- Other names: Angie Hodge; Angela Marie Hodge
- Education: Minnesota State University Moorhead (B.A.); Purdue University (M.S., Ph.D.)
- Occupation: Mathematics educator
- Employer: Northern Arizona University
- Known for: Gender equity in mathematics education; inquiry-based learning, flipped classrooms
- Title: Chair, Department of Educational Specialties; Professor of Mathematics and Statistics

= Angie Hodge-Zickerman =

American mathematics educator

Angie Hodge-Zickerman (also published as Angie Hodge and Angela Marie Hodge) is an American mathematics educator. She chairs the Department of Educational Specialties at Northern Arizona University, where she is also a full professor in the Department of Mathematics and Statistics. Her publications in mathematics education include work on gender equity, inquiry-based learning, and flipped classrooms.

==Education and career==
Hodge-Zickerman is originally from northern Minnesota, and has a 2002 bachelor's degree in mathematics from Minnesota State University Moorhead. She went to Purdue University for graduate study, receiving a master's degree in mathematics in 2004 and a Ph.D. in mathematics education in 2007. Her dissertation was Pre-service Secondary Mathematics Teachers: Mathematical and Pedagogical Experiences in a Teaching Algebra Seminar.

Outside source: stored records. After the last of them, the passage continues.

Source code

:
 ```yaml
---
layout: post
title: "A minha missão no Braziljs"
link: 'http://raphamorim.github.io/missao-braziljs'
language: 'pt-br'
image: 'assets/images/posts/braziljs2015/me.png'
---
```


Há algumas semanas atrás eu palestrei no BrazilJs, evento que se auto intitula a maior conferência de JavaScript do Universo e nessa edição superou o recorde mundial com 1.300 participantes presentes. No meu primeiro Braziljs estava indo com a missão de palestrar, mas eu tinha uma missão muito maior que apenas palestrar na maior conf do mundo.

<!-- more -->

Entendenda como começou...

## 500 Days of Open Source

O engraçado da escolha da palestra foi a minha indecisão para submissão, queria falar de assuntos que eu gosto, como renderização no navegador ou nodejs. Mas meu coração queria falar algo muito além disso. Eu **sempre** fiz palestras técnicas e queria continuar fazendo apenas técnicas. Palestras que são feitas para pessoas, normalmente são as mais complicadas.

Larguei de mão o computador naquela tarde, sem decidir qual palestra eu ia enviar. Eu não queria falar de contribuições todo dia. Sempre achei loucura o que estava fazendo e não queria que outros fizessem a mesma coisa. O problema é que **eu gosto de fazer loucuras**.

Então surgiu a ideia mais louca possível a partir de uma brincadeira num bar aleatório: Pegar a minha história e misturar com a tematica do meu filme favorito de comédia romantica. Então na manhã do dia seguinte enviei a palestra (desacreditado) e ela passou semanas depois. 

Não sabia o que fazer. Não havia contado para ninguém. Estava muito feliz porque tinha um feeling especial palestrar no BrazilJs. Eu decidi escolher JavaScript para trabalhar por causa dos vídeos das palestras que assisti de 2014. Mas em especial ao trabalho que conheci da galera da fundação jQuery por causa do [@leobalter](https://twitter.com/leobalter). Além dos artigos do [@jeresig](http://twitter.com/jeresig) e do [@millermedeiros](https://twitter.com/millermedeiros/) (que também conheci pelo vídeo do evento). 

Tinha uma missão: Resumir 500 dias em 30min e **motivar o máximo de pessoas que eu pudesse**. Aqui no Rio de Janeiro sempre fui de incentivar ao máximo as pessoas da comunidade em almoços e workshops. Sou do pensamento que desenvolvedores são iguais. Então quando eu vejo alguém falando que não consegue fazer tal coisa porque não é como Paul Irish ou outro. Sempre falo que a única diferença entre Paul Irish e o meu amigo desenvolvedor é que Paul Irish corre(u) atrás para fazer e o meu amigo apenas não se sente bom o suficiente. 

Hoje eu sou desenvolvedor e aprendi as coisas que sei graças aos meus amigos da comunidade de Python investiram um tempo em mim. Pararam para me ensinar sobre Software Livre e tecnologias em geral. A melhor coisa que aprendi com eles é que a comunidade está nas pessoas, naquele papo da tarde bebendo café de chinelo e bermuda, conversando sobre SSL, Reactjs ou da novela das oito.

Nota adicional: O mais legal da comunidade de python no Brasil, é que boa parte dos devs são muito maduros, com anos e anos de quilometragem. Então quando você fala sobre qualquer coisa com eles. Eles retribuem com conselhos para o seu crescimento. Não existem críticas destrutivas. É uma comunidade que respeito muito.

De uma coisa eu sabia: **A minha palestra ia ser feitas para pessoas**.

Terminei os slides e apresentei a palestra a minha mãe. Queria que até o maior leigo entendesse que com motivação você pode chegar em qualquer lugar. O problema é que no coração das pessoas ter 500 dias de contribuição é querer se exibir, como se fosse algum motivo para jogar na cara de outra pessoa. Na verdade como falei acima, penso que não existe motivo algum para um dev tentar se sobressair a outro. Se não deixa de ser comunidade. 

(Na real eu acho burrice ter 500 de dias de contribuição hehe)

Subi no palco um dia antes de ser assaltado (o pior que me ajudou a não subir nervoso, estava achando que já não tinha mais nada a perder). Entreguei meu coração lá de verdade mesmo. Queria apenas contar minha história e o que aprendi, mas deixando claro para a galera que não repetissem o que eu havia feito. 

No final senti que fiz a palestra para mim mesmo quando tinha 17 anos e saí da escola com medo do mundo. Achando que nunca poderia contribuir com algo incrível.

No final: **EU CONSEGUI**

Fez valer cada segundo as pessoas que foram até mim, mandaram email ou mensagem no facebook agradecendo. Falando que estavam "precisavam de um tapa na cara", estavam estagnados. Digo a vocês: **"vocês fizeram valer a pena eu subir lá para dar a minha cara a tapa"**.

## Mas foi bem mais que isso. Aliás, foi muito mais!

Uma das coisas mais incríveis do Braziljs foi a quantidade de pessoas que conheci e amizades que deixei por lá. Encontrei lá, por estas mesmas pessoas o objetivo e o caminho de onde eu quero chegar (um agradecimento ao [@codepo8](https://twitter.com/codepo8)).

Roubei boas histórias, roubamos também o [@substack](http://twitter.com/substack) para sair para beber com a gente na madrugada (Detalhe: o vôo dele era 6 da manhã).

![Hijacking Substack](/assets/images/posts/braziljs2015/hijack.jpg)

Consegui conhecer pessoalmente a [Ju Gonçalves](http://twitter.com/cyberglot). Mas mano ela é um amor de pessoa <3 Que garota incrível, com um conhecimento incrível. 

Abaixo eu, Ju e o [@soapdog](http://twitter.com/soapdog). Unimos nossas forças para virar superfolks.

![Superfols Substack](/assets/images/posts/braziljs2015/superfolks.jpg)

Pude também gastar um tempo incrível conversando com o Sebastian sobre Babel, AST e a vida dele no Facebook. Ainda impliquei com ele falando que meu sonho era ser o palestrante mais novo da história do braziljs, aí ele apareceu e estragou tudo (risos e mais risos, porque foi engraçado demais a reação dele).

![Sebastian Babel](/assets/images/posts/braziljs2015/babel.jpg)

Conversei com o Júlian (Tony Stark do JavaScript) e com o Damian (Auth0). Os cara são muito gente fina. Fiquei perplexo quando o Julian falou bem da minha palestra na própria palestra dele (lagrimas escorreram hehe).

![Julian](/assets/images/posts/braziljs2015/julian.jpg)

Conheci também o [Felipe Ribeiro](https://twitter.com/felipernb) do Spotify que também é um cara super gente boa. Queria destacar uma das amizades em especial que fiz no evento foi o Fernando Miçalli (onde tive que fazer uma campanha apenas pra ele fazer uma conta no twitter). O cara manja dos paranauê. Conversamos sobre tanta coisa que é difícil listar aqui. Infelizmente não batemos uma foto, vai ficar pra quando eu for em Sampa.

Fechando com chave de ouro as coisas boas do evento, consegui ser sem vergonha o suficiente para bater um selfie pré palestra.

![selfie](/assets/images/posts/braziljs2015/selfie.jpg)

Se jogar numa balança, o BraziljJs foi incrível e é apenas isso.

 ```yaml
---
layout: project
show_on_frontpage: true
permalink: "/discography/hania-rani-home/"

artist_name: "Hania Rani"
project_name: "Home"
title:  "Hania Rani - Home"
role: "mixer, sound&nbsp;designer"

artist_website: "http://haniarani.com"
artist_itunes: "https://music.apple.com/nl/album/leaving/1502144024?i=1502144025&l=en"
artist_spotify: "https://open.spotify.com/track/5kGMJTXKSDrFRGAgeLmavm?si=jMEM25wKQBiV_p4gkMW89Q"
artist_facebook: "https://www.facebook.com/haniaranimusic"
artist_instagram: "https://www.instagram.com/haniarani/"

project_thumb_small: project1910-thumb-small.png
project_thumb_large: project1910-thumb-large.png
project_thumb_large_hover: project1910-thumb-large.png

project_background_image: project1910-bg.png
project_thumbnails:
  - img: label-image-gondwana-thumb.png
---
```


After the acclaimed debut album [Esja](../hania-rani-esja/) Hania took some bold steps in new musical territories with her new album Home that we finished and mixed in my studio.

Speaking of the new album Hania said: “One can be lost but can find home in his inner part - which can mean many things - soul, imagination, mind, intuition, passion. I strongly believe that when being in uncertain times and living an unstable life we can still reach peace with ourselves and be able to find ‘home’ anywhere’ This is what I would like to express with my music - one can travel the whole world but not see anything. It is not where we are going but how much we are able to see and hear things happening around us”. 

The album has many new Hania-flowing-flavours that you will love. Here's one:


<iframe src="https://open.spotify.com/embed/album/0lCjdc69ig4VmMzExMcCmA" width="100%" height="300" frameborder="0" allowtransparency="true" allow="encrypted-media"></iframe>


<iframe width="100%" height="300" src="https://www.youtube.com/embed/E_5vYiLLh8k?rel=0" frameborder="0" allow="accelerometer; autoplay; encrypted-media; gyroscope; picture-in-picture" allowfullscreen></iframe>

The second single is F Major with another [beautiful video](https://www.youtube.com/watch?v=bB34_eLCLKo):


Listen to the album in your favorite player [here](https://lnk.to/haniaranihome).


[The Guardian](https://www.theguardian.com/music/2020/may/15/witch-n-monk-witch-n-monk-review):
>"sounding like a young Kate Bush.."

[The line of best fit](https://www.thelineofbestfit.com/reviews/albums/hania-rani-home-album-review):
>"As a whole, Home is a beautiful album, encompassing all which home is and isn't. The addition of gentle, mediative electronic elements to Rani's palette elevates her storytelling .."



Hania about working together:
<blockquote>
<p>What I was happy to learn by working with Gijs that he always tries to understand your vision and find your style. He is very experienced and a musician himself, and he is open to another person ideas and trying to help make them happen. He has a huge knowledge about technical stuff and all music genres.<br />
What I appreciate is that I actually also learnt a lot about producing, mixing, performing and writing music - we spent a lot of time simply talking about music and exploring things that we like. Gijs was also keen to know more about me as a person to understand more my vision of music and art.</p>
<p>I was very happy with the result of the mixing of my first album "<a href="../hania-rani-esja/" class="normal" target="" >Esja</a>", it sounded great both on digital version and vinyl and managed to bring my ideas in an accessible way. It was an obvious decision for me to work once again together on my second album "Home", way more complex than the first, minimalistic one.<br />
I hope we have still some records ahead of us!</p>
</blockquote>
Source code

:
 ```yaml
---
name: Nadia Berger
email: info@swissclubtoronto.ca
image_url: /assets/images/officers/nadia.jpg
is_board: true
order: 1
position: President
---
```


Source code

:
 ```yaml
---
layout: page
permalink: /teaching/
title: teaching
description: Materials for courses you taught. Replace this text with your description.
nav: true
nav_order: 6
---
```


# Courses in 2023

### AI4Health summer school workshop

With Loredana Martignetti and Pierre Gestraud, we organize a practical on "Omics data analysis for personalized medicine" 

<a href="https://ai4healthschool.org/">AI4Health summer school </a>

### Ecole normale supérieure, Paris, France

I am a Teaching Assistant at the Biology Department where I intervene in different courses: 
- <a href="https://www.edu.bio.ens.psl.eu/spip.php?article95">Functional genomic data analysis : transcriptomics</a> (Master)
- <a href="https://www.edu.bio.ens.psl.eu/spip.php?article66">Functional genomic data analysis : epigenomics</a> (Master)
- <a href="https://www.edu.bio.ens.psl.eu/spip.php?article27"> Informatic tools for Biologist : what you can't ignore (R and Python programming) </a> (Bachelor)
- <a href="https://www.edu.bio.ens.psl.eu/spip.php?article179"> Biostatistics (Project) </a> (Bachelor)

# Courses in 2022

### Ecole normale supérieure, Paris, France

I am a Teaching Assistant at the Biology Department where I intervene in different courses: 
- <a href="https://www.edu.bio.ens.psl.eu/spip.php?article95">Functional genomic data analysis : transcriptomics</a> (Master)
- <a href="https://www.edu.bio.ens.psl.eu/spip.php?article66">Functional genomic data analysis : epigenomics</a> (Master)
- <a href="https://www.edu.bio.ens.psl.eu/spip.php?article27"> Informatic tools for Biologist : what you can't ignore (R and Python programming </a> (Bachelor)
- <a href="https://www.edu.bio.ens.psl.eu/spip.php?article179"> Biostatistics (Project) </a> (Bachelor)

She has been a full-time mathematics educator since 2007, first at North Dakota State University as an assistant professor of mathematics and teacher education and then, in 2011, moving to the University of Nebraska Omaha as assistant professor of mathematics and Dr. George Haddix Chair of Mathematics Education. She moved to Northern Arizona University in 2020. She is the 2023–2025 chair-elect of the Southwestern Section of the Mathematical Association of America.

==Recognition==
Hodge-Zickerman is one of three 2025 recipients of the Deborah and Franklin Haimo Awards for Distinguished College or University Teaching of Mathematics of the Mathematical Association of America.

==Personal life==
Hodge-Zickerman is also a long-distance runner who has competed in marathons and ultramarathons.